§ **TASK REQUIREMENTS**: Two lines mark the range in the entries below: the one holding "câu, sau that." and the one holding "the fabric design". Set down those two and all lines between them, exactly.
>>>
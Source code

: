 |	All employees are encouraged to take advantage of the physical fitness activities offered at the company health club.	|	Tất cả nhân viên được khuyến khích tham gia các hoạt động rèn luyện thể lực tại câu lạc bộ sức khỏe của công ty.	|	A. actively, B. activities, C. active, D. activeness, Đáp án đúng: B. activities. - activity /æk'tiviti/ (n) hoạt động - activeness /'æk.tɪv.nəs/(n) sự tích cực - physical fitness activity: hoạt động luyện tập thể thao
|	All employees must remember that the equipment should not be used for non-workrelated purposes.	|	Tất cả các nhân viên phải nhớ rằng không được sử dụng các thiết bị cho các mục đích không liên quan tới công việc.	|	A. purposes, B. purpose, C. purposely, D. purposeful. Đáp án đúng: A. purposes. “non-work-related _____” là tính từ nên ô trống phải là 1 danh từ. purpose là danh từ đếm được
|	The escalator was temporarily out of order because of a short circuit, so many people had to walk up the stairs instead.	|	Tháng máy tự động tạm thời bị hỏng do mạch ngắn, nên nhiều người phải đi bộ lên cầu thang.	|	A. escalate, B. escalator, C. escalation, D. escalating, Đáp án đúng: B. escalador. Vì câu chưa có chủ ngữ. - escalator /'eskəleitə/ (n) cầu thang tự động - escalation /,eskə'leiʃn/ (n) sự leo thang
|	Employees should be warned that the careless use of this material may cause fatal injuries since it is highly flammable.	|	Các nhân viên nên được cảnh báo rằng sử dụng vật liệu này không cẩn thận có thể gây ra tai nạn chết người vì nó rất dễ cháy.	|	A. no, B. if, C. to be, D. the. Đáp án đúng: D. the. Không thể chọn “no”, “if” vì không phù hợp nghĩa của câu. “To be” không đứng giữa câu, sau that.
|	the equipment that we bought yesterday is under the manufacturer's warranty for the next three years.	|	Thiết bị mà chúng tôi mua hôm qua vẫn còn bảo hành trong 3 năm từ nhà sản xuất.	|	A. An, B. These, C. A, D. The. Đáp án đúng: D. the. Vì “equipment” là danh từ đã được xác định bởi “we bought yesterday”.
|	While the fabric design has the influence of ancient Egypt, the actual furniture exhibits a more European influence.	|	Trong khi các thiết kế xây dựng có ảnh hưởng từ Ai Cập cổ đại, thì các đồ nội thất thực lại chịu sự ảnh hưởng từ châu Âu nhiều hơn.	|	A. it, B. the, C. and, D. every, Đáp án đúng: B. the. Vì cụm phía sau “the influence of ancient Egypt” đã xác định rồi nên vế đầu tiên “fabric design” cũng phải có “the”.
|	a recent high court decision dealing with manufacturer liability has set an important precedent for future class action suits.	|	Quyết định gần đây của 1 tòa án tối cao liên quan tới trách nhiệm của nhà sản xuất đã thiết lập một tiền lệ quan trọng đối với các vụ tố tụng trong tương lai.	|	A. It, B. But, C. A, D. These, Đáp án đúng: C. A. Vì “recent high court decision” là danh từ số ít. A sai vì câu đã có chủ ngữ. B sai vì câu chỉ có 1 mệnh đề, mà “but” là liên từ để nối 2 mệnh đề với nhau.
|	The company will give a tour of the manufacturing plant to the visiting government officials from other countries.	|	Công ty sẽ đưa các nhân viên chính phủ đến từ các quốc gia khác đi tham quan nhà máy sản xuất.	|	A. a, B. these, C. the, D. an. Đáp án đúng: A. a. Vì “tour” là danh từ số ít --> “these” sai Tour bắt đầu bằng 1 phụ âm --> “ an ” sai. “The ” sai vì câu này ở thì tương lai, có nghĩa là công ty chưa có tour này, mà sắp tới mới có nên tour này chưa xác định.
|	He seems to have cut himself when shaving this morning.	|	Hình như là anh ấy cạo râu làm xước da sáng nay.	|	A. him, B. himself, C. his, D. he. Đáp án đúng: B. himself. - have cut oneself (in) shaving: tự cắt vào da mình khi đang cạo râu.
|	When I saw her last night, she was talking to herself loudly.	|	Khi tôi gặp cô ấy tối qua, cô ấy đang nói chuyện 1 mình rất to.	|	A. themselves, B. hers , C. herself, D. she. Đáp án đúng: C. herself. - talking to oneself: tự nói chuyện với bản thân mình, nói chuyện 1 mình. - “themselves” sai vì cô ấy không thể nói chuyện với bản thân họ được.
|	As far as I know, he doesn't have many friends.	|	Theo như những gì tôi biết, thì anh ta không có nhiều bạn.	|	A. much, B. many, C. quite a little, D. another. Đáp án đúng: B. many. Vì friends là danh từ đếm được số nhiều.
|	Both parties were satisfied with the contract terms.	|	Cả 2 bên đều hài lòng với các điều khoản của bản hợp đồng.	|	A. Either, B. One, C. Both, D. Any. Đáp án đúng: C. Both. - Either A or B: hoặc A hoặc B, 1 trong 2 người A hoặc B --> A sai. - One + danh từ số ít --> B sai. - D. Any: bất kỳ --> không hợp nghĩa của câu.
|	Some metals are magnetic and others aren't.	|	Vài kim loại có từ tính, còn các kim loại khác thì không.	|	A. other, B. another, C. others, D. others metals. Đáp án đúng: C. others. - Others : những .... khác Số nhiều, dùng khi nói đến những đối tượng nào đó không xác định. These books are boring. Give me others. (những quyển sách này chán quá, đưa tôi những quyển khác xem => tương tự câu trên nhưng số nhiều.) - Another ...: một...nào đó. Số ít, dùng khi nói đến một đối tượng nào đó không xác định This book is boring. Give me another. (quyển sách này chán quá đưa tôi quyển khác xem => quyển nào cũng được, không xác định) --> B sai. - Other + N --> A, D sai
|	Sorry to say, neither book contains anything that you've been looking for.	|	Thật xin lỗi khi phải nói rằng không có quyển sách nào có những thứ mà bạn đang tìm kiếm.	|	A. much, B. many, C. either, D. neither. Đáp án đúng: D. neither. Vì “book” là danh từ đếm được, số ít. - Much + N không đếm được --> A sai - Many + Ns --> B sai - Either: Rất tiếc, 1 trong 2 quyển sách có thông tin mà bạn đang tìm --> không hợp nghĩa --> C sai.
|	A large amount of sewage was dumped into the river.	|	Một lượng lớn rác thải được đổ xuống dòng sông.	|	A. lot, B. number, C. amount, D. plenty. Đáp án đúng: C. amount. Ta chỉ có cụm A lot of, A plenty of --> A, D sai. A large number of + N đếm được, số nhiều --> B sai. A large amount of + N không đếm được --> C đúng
<<<
§ **SOLUTION FOR THIS EXERCISE**:
|	Employees should be warned that the careless use of this material may cause fatal injuries since it is highly flammable.	|	Các nhân viên nên được cảnh báo rằng sử dụng vật liệu này không cẩn thận có thể gây ra tai nạn chết người vì nó rất dễ cháy.	|	A. no, B. if, C. to be, D. the. Đáp án đúng: D. the. Không thể chọn “no”, “if” vì không phù hợp nghĩa của câu. “To be” không đứng giữa câu, sau that.
|	the equipment that we bought yesterday is under the manufacturer's warranty for the next three years.	|	Thiết bị mà chúng tôi mua hôm qua vẫn còn bảo hành trong 3 năm từ nhà sản xuất.	|	A. An, B. These, C. A, D. The. Đáp án đúng: D. the. Vì “equipment” là danh từ đã được xác định bởi “we bought yesterday”.
|	While the fabric design has the influence of ancient Egypt, the actual furniture exhibits a more European influence.	|	Trong khi các thiết kế xây dựng có ảnh hưởng từ Ai Cập cổ đại, thì các đồ nội thất thực lại chịu sự ảnh hưởng từ châu Âu nhiều hơn.	|	A. it, B. the, C. and, D. every, Đáp án đúng: B. the. Vì cụm phía sau “the influence of ancient Egypt” đã xác định rồi nên vế đầu tiên “fabric design” cũng phải có “the”.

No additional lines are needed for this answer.